Jetzt macht sich wieder Optimismus breit. „Wenn alles glatt läuft, kann in diesem September mit dem Umbau begonnen werden“, sagt der Baubürgermeister Michael Ilk. „Wir nähern uns dem Ziel.“

Historisches Ensemble aus dem 18. Jahrhundert

Die Stadt hatte das Areal vor einigen Jahren vom Land erworben und später an die Immovation weiter verkauft, sich dabei aber ein Mitspracherecht bei der künftigen Gestaltung gesichert. Nach zähen Verhandlungen ist es nun gelungen, die Vorstellungen beider Seiten weitgehend in Einklang zu bringen. „Diese Stelle ist für die Stadt von enormer Bedeutung“, sagt der Oberbürgermeister Werner Spec. „Das soll so attraktiv wie möglich werden.“

Direkt gegenüber dem Schloss gelegen, umfasst das 4000 Quadratmeter große Areal drei Gebäude mit Seitenflügeln und Innenhöfen: ein 1724 errichtetes Rokokopalais (Grafenbau) und das 1719 fertiggestellte Gesandtenhaus, zuletzt genutzt als Polizeirevier. Ebenfalls zu diesem Ensemble gehört das ehemalige Hotel Schlosshof – genau an dieser Stelle hatte der Italiener Lazaro 1722 das erste Kaffeehaus in Ludwigsburg eröffnet. Dieses Gebäude ist marode, soll umfassend umgebaut werden und eine neue Fassade erhalten. Grafenbau und Gesandtenhaus sollen behutsam restauriert und danach an Gewerbe- und Dienstleistungsbetriebe vermietet werden. Im rückwärtigen Bereich will die Immovation Teile der Seitenflügel abreißen, um Platz für neue, dreistöckige Wohngebäude zu schaffen. Die Fassaden an der Schlossstraße sollen aufgehübscht werden.

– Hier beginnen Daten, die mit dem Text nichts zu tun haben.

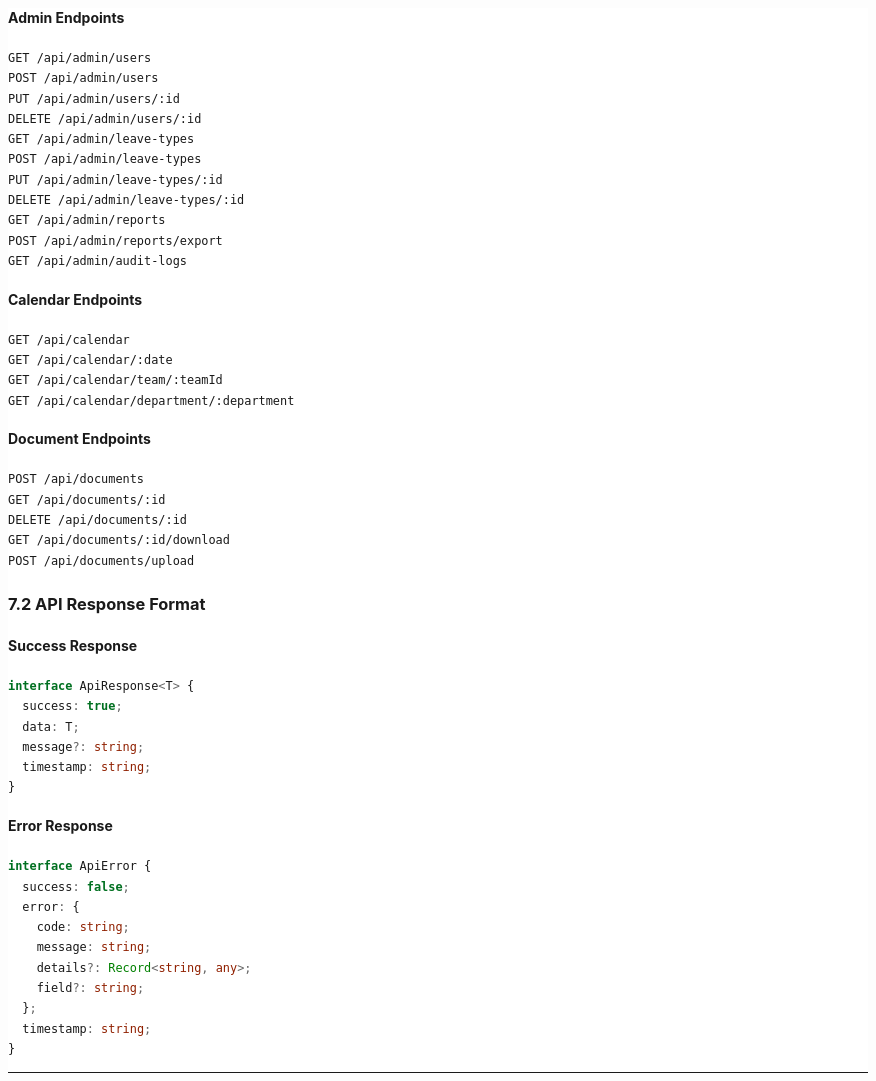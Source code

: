 #### Admin Endpoints
```
GET /api/admin/users
POST /api/admin/users
PUT /api/admin/users/:id
DELETE /api/admin/users/:id
GET /api/admin/leave-types
POST /api/admin/leave-types
PUT /api/admin/leave-types/:id
DELETE /api/admin/leave-types/:id
GET /api/admin/reports
POST /api/admin/reports/export
GET /api/admin/audit-logs
```

#### Calendar Endpoints
```
GET /api/calendar
GET /api/calendar/:date
GET /api/calendar/team/:teamId
GET /api/calendar/department/:department
```

#### Document Endpoints
```
POST /api/documents
GET /api/documents/:id
DELETE /api/documents/:id
GET /api/documents/:id/download
POST /api/documents/upload
```

### 7.2 API Response Format

#### Success Response
```typescript
interface ApiResponse<T> {
  success: true;
  data: T;
  message?: string;
  timestamp: string;
}
```

#### Error Response
```typescript
interface ApiError {
  success: false;
  error: {
    code: string;
    message: string;
    details?: Record<string, any>;
    field?: string;
  };
  timestamp: string;
}
```

---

Die Architektenkammer übte massive Kritik am Investor

Damit hat sich der Bauherr wieder den ursprünglichen Entwürfen angenähert, von denen er zwischenzeitlich weit abgerückt war – zum Ärger nicht nur des Rathauses. Auch die Ludwigsburger Architektenkammer kritisierte die Investoren massiv, als diese plötzlich Pläne auf den Tisch legten, auf denen riesig anmutende, fünf- bis sechsstöckige Neubauten eingezeichnet waren. Diese hätten den davor stehenden Grafenbau deutlich überragt. Maximale Dichte, maximale Rendite – das schien die Devise zu sein.

Der städtische Gestaltungsbeirat wurde eingeschaltet, und das Rathaus erinnerte die Immovation an das Kleingedruckte. Im Kaufvertrag war eine Rückkaufoption fixiert für den Fall, dass sich der Investor nicht an die Spielregeln hält und die Wünsche der Verwaltung missachtet. Das half. „Beim Investor hat ein Umdenken eingesetzt“, sagt Martin Kurt, der Chef-Stadtplaner. Mit den aktuellen Entwürfen sei man „völlig d’accord“. Nun muss über das Innere verhandelt werden, über Grundrisse, Nutzungsformen, denkmalschutzrechtliche Fragen. Dass es daran scheitert, glaubt indes niemand – in seltener Einmütigkeit lobten die Stadträte am Mittwoch die Arbeit der Verwaltung und des Investors.

An mindestens einem Punkt aber wird die Stadt Abstriche machen müssen. Einst war vorgesehen, dass an der Stelle des ersten Ludwigsburger Kaffeehauses wieder ein Café eröffnet, doch daraus wird nichts. Die Immovation habe berichtet, dass es schlicht keine Interessenten gebe, sagt Ilk. Wegen der unmittelbaren Nähe zur B 27 sei eine solche Nutzung dort nicht attraktiv.